Work task >>
What is needed is an exact copy of the lines in the entries below from the one holding "ejlongman/ejlongman is a" through the one holding "### Publier du contenu", pictures excluded.

::::::::

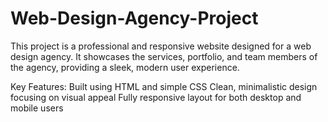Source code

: # Web-Design-Agency-Project
This project is a professional and responsive website designed for a web design agency. It showcases the services, portfolio, and team members of the agency, providing a sleek, modern user experience.

Key Features:
Built using HTML and simple CSS
Clean, minimalistic design focusing on visual appeal
Fully responsive layout for both desktop and mobile users
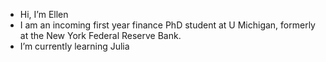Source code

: - Hi, I’m Ellen
- I am an incoming first year finance PhD student at U Michigan, formerly at the New York Federal Reserve Bank. 
- I’m currently learning Julia 

<!---
ejlongman/ejlongman is a ✨ special ✨ repository because its `README.md` (this file) appears on your GitHub profile.
You can click the Preview link to take a look at your changes.
--->
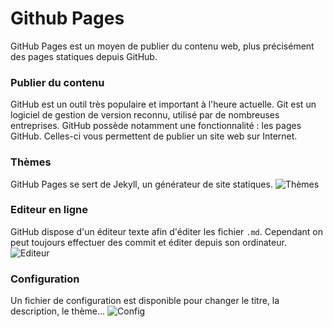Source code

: # Github Pages
GitHub Pages est un moyen de publier du contenu web, plus précisément des pages statiques depuis GitHub.

### Publier du contenu
GitHub est un outil très populaire et important à l'heure actuelle. Git est un logiciel de gestion de version reconnu, utilisé par de nombreuses entreprises. GitHub possède notamment une fonctionnalité : les pages GitHub. Celles-ci vous permettent de publier un site web sur Internet.

### Thèmes
GitHub Pages se sert de Jekyll, un générateur de site statiques.
![Thèmes](https://image.prntscr.com/image/rTvP_8d-TUm8MCVqSFNoyQ.png)

### Editeur en ligne
GitHub dispose d'un éditeur texte afin d'éditer les fichier `.md`. Cependant on peut toujours effectuer des commit et éditer depuis son ordinateur.
![Editeur](https://guides.github.com/features/pages/code-editor.png)

### Configuration
Un fichier de configuration est disponible pour changer le titre, la description, le thème...
![Config](https://guides.github.com/features/pages/change-title-description.png)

::::::::

Solution for this problem >>
ejlongman/ejlongman is a ✨ special ✨ repository because its `README.md` (this file) appears on your GitHub profile.
You can click the Preview link to take a look at your changes.
--->
Source code

: # Github Pages
GitHub Pages est un moyen de publier du contenu web, plus précisément des pages statiques depuis GitHub.

### Publier du contenu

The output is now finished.